→ **Listed entries**:

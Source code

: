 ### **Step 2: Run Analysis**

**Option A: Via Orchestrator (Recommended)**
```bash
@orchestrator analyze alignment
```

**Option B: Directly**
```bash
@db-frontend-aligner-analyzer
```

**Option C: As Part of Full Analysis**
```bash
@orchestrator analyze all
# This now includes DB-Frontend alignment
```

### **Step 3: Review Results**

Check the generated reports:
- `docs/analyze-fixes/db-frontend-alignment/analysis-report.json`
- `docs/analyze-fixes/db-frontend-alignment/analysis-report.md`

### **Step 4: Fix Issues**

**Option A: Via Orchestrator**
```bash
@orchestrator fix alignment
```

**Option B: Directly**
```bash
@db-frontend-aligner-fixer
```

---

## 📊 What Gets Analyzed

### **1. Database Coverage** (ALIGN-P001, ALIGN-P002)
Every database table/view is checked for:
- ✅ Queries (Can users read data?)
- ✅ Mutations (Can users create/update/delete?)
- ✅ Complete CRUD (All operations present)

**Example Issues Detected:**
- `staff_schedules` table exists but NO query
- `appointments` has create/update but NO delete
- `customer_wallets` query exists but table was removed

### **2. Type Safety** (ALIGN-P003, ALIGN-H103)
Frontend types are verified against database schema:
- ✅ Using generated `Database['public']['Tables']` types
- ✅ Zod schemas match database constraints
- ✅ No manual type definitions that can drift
--
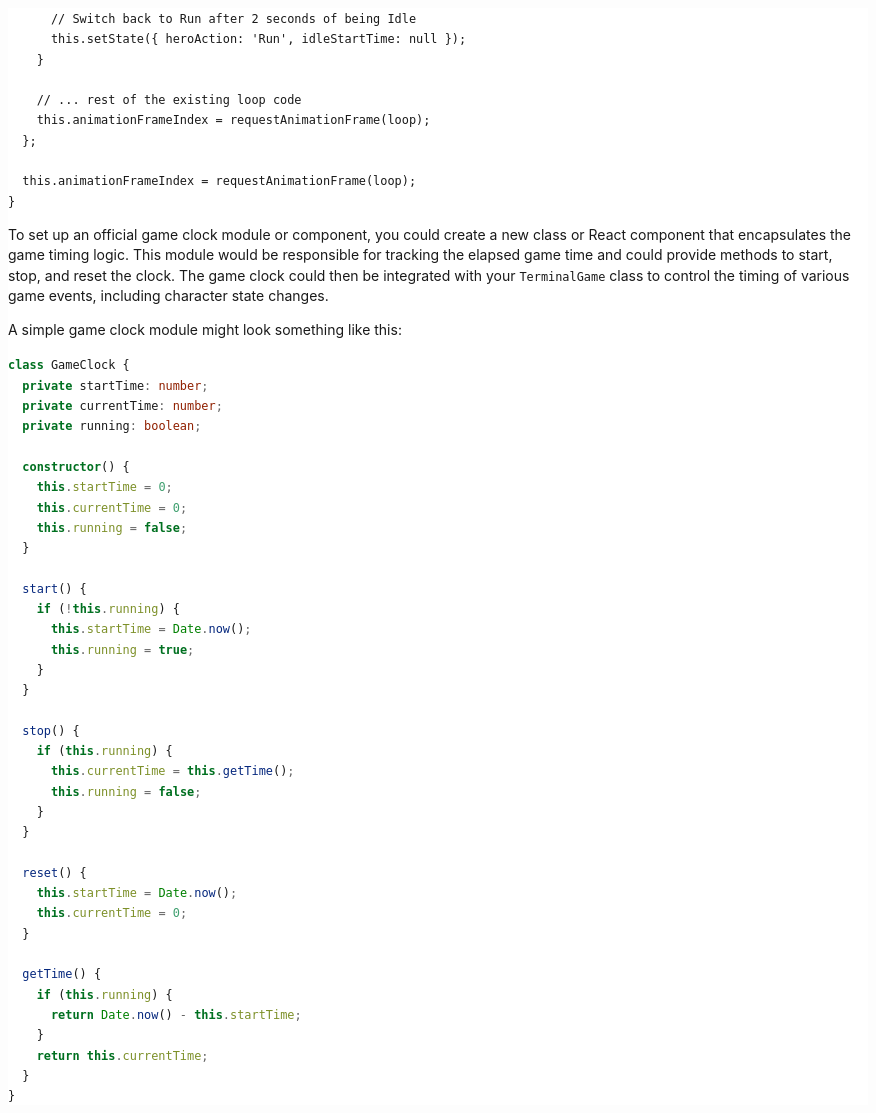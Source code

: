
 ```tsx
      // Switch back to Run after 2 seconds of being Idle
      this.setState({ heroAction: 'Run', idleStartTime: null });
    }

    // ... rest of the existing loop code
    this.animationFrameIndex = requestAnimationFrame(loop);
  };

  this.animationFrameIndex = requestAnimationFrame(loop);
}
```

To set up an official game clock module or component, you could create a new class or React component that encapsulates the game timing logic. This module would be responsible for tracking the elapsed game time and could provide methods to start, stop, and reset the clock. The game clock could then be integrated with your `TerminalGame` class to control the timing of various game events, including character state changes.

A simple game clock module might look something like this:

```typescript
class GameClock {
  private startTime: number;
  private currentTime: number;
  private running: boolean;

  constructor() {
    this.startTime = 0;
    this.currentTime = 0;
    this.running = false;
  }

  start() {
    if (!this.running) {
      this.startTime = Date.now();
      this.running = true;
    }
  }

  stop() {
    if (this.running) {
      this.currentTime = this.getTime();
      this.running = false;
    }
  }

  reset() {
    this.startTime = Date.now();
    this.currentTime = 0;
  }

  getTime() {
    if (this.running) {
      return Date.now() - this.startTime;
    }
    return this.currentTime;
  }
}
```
...
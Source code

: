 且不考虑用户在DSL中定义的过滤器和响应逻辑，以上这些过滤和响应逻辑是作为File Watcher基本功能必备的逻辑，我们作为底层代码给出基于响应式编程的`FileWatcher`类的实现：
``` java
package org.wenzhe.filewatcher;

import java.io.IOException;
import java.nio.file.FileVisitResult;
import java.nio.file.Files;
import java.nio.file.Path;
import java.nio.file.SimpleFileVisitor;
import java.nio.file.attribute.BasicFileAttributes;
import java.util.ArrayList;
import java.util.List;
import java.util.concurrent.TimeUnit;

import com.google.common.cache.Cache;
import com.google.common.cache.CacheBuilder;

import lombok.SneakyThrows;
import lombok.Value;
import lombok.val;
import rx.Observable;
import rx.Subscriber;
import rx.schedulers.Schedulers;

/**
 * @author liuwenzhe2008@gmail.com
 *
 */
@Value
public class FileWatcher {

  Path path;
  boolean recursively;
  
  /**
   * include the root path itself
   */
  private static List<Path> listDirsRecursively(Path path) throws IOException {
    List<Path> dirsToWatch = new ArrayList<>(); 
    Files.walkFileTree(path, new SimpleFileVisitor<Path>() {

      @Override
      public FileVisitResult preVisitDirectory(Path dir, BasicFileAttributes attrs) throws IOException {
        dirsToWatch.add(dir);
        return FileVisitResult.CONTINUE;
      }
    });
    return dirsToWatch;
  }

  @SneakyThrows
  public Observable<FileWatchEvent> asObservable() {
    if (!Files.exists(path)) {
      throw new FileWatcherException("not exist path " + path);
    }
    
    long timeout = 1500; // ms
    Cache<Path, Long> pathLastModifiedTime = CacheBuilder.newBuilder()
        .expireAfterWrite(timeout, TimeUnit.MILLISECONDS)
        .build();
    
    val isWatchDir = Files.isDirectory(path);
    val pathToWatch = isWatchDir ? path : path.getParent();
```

→ **Your task**:
The word "Step" is the filter: copy every line of the listing above that contains it.

→ **Solution to this problem**:
: ### **Step 2: Run Analysis**
### **Step 3: Review Results**
### **Step 4: Fix Issues**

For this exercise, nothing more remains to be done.